CubeAPM
CubeAPM CubeAPM

Kubernetes Exit Code 137 (Out of Memory) Error: Container Lifecycle, Resource Limits, and Restart Loops

Author: | Published: September 30, 2025 | Kubernetes Errors

Exit Code 137 in Kubernetes means a container was killed by the Linux Out-of-Memory (OOM) process after exceeding its memory limit. These failures cause pods to restart abruptly and can ripple into wider outages. In the Sysdig 2023 Cloud-Native Report, 49% of containers were found running without memory limits, making OOM events a common reliability risk. For businesses running microservices, frequent OOM errors can lead to degraded reliability.

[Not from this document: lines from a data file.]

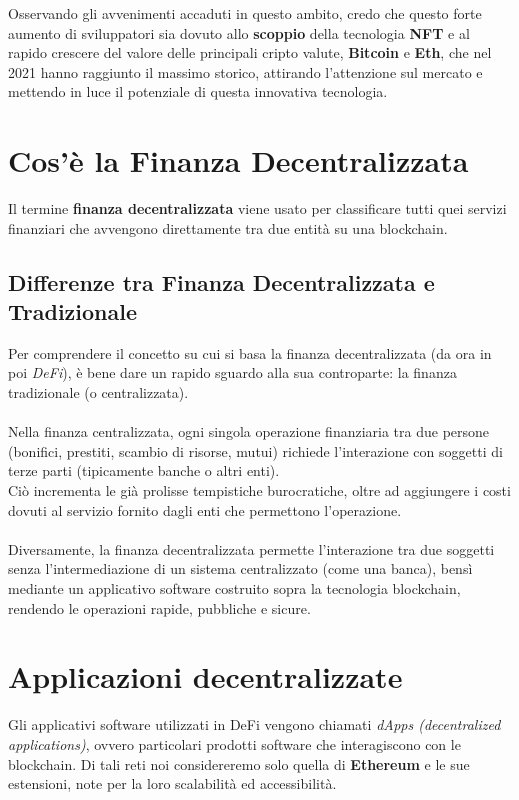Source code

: \documentclass[12pt,a4paper]{report}
\begin{document}
\noindent Osservando gli avvenimenti accaduti in questo ambito, credo che questo forte aumento di sviluppatori sia dovuto allo \textbf{scoppio} della tecnologia \textbf{NFT} e al rapido crescere del valore delle principali cripto valute, \textbf{Bitcoin} e \textbf{Eth}, che nel 2021 hanno raggiunto il massimo storico, attirando l'attenzione sul mercato e mettendo in luce il potenziale di questa innovativa tecnologia.

\section{Cos'è la Finanza Decentralizzata}

Il termine \textbf{finanza decentralizzata} viene usato per classificare tutti quei servizi finanziari che avvengono direttamente tra due entità su una blockchain.

\subsection{Differenze tra Finanza Decentralizzata e Tradizionale}

Per comprendere il concetto su cui si basa la finanza decentralizzata (da ora in poi \textit{DeFi}), è bene dare un rapido sguardo alla sua controparte: la finanza tradizionale (o centralizzata).\\\\
Nella finanza centralizzata, ogni singola operazione finanziaria tra due persone (bonifici, prestiti, scambio di risorse, mutui) richiede l'interazione con soggetti di terze parti (tipicamente banche o altri enti).\\
Ciò incrementa le già prolisse tempistiche burocratiche, oltre ad aggiungere i costi dovuti al servizio fornito dagli enti che permettono l'operazione.
\\\\Diversamente, la finanza decentralizzata permette l'interazione tra due soggetti senza l'intermediazione di un sistema centralizzato (come una banca), bensì mediante un applicativo software costruito sopra la tecnologia blockchain, rendendo le operazioni rapide, pubbliche e sicure.



\section{Applicazioni decentralizzate}
Gli applicativi software utilizzati in DeFi vengono chiamati \textit{dApps (decentralized applications)}, ovvero particolari prodotti software che interagiscono con le blockchain. Di tali reti noi considereremo solo quella di \textbf{Ethereum}\cite{ethereum} e le sue estensioni, note per la loro scalabilità ed accessibilità.
\end{document}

CubeAPM helps teams stay ahead of Exit Code 137 failures by correlating memory usage trends, pod lifecycle events, OOMKill messages, and node pressure metrics. With OpenTelemetry-native ingestion, it links spikes in memory demand to application code or misconfigured limits. This real-time visibility reduces both detection and resolution time for out of memory events.

In this guide, we’ll cover what Exit Code 137 means, why it happens, how to fix it, and how CubeAPM enables proactive monitoring and alerting to prevent repeat failures.

What is Exit Code 137 (Out of Memory) in Kubernetes

Kubernetes Exit Code 137 Out of Memory error

Flow of the Kubernetes Exit Code 137 Out of Memory error — memory spike, node kill, pod restart loop.

Exit Code 137 means the Linux Out-of-Memory (OOM) killer terminated a container process after it exceeded the memory limit defined by its cgroup. In Kubernetes, this shows up as a pod failure with the reason out of memory. It is not an application crash by itself but a forced termination at the node level when the container tries to allocate more memory than allowed.

You can confirm this by describing the pod. Running:

Bash
kubectl describe pod <pod-name>

 

It will show the pod state as Terminated with an Exit Code: 137 and a message that the container was out of memory. Logs often stop abruptly before the point of failure, which makes these errors harder to debug without correlated metrics.

The impact on workloads can be significant. Kubernetes will restart the container automatically, but if the memory limits or code-level inefficiencies aren’t fixed, the pod will continue to loop through OOMKills. This can cause lost requests, failed background jobs, or cascading failures in microservice-based applications. For stateful services, repeated OOM events may even lead to data loss or corruption if writes are interrupted mid-operation.

Why Exit Code 137 (Out of Memory) in Kubernetes Happens

Exit Code 137 doesn’t come from a single root cause. It’s Kubernetes’ way of saying the container crossed a memory boundary, but the reasons behind it vary widely. Some stem from cluster configuration, while others trace back to application code or runtime behavior. Understanding these patterns—and knowing how to confirm them—is key to preventing repeat out of memory loops.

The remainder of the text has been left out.